Can you tell me what the performance impact is with code logic and extra dB call...

withinboredom · on Aug 10, 2022

The problem with sharding is that you can't join, as most databases don't support "distributed joins" so relationship constraints don't even make sense. Thus it has to be done in code and often requires multiple queries to various servers to get the full picture. Most of this can be optimized by denormalizing as much as possible for common queries and leaving normalized records for less common queries.
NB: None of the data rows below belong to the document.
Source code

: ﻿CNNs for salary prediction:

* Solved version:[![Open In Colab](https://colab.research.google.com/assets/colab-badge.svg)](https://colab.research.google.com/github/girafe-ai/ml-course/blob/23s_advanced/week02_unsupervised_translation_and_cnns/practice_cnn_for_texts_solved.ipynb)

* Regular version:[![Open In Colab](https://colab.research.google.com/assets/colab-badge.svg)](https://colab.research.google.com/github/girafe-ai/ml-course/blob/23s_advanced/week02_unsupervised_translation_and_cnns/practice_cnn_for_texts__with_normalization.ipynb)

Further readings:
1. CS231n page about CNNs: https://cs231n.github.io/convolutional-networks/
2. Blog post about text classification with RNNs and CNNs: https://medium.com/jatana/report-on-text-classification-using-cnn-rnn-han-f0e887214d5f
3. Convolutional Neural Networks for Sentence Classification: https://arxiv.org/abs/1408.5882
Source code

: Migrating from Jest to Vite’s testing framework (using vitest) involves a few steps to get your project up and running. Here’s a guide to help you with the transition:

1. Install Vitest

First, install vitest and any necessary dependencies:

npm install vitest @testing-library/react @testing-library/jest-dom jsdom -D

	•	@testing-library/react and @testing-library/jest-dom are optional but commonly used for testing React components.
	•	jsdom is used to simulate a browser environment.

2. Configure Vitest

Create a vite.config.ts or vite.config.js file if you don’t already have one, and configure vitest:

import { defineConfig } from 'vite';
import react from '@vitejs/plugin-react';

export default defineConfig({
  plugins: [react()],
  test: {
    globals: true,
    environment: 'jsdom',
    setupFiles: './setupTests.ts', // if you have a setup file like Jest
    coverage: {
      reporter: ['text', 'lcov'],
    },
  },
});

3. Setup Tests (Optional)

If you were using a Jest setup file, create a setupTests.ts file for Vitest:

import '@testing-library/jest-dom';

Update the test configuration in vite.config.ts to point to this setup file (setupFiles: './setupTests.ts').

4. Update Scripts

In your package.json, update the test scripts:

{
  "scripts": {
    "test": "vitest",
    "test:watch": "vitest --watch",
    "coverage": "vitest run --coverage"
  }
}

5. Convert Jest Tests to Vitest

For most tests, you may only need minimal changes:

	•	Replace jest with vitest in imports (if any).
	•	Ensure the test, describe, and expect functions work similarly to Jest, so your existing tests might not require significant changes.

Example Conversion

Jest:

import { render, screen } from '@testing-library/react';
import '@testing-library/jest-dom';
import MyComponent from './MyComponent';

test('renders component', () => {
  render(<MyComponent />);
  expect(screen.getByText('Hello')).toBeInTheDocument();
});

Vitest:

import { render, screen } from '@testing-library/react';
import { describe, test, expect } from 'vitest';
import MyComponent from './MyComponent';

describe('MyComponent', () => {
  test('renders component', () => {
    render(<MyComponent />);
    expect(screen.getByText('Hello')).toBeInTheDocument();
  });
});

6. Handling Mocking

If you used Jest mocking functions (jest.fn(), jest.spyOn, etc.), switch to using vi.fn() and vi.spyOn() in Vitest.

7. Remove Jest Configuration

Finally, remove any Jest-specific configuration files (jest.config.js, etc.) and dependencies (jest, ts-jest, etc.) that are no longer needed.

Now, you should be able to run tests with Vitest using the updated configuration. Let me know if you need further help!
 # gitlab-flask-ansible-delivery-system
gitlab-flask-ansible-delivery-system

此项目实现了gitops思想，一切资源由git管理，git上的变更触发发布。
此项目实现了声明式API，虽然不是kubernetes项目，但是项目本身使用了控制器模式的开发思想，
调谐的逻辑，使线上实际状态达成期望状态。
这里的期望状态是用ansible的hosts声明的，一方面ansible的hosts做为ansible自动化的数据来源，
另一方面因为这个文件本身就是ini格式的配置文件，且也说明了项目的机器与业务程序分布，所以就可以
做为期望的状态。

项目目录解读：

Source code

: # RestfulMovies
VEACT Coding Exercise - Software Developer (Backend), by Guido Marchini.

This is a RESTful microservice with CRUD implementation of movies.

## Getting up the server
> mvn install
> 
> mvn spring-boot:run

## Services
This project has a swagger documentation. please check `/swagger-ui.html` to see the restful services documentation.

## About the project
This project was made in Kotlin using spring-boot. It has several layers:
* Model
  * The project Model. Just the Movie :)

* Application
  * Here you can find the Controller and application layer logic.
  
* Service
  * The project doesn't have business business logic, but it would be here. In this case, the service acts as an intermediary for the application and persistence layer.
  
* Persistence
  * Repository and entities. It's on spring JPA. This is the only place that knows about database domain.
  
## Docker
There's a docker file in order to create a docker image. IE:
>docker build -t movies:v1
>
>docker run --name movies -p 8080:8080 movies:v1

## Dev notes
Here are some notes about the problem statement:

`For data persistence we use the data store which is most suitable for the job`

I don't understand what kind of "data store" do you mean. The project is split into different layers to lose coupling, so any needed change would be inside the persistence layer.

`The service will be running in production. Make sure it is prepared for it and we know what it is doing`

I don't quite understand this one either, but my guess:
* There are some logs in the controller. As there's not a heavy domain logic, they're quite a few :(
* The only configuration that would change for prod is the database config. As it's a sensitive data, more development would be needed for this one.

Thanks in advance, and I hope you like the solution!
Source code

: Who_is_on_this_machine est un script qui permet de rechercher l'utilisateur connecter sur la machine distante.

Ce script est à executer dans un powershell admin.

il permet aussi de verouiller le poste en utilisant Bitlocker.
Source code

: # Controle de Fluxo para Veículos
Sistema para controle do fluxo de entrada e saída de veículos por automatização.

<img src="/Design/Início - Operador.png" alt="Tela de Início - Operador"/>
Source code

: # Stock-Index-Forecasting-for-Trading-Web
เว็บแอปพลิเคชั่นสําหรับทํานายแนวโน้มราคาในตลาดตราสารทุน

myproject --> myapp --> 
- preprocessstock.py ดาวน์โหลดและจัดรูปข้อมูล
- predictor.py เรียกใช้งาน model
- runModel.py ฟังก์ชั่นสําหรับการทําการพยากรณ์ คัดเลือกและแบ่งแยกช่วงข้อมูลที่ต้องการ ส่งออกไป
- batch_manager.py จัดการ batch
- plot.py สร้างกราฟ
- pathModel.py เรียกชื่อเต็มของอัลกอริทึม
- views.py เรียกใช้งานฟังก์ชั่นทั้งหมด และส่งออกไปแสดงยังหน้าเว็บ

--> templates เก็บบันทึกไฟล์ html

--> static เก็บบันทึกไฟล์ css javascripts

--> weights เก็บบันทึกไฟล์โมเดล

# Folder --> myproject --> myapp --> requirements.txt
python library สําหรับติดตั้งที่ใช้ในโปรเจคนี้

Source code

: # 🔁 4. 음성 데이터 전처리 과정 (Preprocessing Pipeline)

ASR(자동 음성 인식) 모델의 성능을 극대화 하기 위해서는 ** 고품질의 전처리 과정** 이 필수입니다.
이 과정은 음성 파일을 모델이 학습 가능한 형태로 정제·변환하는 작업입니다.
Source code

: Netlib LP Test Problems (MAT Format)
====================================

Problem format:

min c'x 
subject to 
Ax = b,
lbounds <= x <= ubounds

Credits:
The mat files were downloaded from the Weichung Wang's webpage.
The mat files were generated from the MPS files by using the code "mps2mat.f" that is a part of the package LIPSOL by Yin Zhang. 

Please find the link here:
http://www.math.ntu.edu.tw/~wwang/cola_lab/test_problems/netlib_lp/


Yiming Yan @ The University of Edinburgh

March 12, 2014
There's a performance impact, for sure, but there's really not much that can be done without switching to some database technology that does sharding for you and can handle distributed joins (rethinkdb comes to mind, but I'm not sure if that is maintained any more). But then you have to rewrite all your queries and logic to handle this new technology and that probably isn't worth it. Even if you were to use something like cockroachdb and postgres, cockroachdb doesn't support some features of postgres (like some triggers and other things), so you'll probably still have to rewrite some things.

mlni · on Aug 10, 2022

> I am fairly convinced that most modern DBs have almost zero impact from relationship constraints

It cannot fundamentally be zero impact, the database needs to guarantee that the referred record actually exists at the time the transaction commits. Postgres takes a lock on all referenced foreign keys when inserting/updating rows, this is definitely not completely free.

Found this out when a plain insert statement caused a transaction deadlock under production load, fun times.